### Task to complete
A verbatim copy of every entry is required. Produce it now.

### Data provided

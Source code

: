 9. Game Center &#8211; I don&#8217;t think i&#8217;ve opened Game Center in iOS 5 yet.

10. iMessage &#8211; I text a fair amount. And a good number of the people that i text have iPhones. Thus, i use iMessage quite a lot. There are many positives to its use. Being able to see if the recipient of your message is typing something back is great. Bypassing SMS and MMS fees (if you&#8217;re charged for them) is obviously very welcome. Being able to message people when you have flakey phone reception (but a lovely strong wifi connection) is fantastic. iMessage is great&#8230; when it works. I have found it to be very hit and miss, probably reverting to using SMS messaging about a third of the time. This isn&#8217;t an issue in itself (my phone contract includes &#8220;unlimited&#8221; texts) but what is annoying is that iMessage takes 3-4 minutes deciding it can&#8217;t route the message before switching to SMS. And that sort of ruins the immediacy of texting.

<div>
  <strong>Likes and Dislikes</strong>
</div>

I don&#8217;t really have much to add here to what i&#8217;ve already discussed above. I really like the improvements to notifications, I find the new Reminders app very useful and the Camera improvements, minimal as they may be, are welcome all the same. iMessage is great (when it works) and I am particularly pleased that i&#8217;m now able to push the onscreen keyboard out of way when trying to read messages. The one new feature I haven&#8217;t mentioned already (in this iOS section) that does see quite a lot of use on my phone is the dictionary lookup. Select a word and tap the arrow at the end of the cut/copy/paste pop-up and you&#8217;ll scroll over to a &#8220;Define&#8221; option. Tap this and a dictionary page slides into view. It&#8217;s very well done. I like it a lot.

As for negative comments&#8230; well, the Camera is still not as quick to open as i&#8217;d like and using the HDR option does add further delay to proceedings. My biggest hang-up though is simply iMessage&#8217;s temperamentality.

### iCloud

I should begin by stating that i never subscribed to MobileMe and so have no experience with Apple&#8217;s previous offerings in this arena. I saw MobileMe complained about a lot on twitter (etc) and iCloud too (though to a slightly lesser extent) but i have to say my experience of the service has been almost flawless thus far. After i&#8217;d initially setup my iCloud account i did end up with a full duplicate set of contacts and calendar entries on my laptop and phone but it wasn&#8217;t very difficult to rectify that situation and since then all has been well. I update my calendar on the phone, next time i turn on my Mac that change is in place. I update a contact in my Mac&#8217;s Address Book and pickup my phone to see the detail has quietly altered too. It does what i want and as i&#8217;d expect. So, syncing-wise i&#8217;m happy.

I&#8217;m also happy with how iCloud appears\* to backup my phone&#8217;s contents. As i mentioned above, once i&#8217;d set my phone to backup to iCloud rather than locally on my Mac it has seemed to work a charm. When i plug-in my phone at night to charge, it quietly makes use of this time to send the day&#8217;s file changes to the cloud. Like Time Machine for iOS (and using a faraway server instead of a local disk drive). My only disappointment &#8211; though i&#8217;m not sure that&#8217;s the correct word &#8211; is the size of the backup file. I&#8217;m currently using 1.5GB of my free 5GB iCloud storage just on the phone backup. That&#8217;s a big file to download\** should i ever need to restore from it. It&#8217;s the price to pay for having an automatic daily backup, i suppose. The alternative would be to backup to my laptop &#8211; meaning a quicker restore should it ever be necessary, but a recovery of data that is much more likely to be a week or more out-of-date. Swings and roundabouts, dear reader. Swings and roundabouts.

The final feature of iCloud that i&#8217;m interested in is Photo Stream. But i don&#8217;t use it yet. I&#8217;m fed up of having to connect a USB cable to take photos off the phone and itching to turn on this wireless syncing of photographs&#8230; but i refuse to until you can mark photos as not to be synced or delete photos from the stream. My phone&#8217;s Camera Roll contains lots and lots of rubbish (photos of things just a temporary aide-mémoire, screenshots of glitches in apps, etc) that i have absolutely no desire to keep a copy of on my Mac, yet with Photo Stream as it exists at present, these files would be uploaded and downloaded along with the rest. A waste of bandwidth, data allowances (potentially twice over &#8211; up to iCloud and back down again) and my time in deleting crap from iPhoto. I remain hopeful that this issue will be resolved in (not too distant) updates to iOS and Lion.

### Response to this task
Source code

: 9. Game Center &#8211; I don&#8217;t think i&#8217;ve opened Game Center in iOS 5 yet.

10. iMessage &#8211; I text a fair amount. And a good number of the people that i text have iPhones. Thus, i use iMessage quite a lot. There are many positives to its use. Being able to see if the recipient of your message is typing something back is great. Bypassing SMS and MMS fees (if you&#8217;re charged for them) is obviously very welcome. Being able to message people when you have flakey phone reception (but a lovely strong wifi connection) is fantastic. iMessage is great&#8230; when it works. I have found it to be very hit and miss, probably reverting to using SMS messaging about a third of the time. This isn&#8217;t an issue in itself (my phone contract includes &#8220;unlimited&#8221; texts) but what is annoying is that iMessage takes 3-4 minutes deciding it can&#8217;t route the message before switching to SMS. And that sort of ruins the immediacy of texting.

<div>
  <strong>Likes and Dislikes</strong>
</div>

I don&#8217;t really have much to add here to what i&#8217;ve already discussed above. I really like the improvements to notifications, I find the new Reminders app very useful and the Camera improvements, minimal as they may be, are welcome all the same. iMessage is great (when it works) and I am particularly pleased that i&#8217;m now able to push the onscreen keyboard out of way when trying to read messages. The one new feature I haven&#8217;t mentioned already (in this iOS section) that does see quite a lot of use on my phone is the dictionary lookup. Select a word and tap the arrow at the end of the cut/copy/paste pop-up and you&#8217;ll scroll over to a &#8220;Define&#8221; option. Tap this and a dictionary page slides into view. It&#8217;s very well done. I like it a lot.

As for negative comments&#8230; well, the Camera is still not as quick to open as i&#8217;d like and using the HDR option does add further delay to proceedings. My biggest hang-up though is simply iMessage&#8217;s temperamentality.

### iCloud

I should begin by stating that i never subscribed to MobileMe and so have no experience with Apple&#8217;s previous offerings in this arena. I saw MobileMe complained about a lot on twitter (etc) and iCloud too (though to a slightly lesser extent) but i have to say my experience of the service has been almost flawless thus far. After i&#8217;d initially setup my iCloud account i did end up with a full duplicate set of contacts and calendar entries on my laptop and phone but it wasn&#8217;t very difficult to rectify that situation and since then all has been well. I update my calendar on the phone, next time i turn on my Mac that change is in place. I update a contact in my Mac&#8217;s Address Book and pickup my phone to see the detail has quietly altered too. It does what i want and as i&#8217;d expect. So, syncing-wise i&#8217;m happy.

I&#8217;m also happy with how iCloud appears\* to backup my phone&#8217;s contents. As i mentioned above, once i&#8217;d set my phone to backup to iCloud rather than locally on my Mac it has seemed to work a charm. When i plug-in my phone at night to charge, it quietly makes use of this time to send the day&#8217;s file changes to the cloud. Like Time Machine for iOS (and using a faraway server instead of a local disk drive). My only disappointment &#8211; though i&#8217;m not sure that&#8217;s the correct word &#8211; is the size of the backup file. I&#8217;m currently using 1.5GB of my free 5GB iCloud storage just on the phone backup. That&#8217;s a big file to download\** should i ever need to restore from it. It&#8217;s the price to pay for having an automatic daily backup, i suppose. The alternative would be to backup to my laptop &#8211; meaning a quicker restore should it ever be necessary, but a recovery of data that is much more likely to be a week or more out-of-date. Swings and roundabouts, dear reader. Swings and roundabouts.

The final feature of iCloud that i&#8217;m interested in is Photo Stream. But i don&#8217;t use it yet. I&#8217;m fed up of having to connect a USB cable to take photos off the phone and itching to turn on this wireless syncing of photographs&#8230; but i refuse to until you can mark photos as not to be synced or delete photos from the stream. My phone&#8217;s Camera Roll contains lots and lots of rubbish (photos of things just a temporary aide-mémoire, screenshots of glitches in apps, etc) that i have absolutely no desire to keep a copy of on my Mac, yet with Photo Stream as it exists at present, these files would be uploaded and downloaded along with the rest. A waste of bandwidth, data allowances (potentially twice over &#8211; up to iCloud and back down again) and my time in deleting crap from iPhoto. I remain hopeful that this issue will be resolved in (not too distant) updates to iOS and Lion.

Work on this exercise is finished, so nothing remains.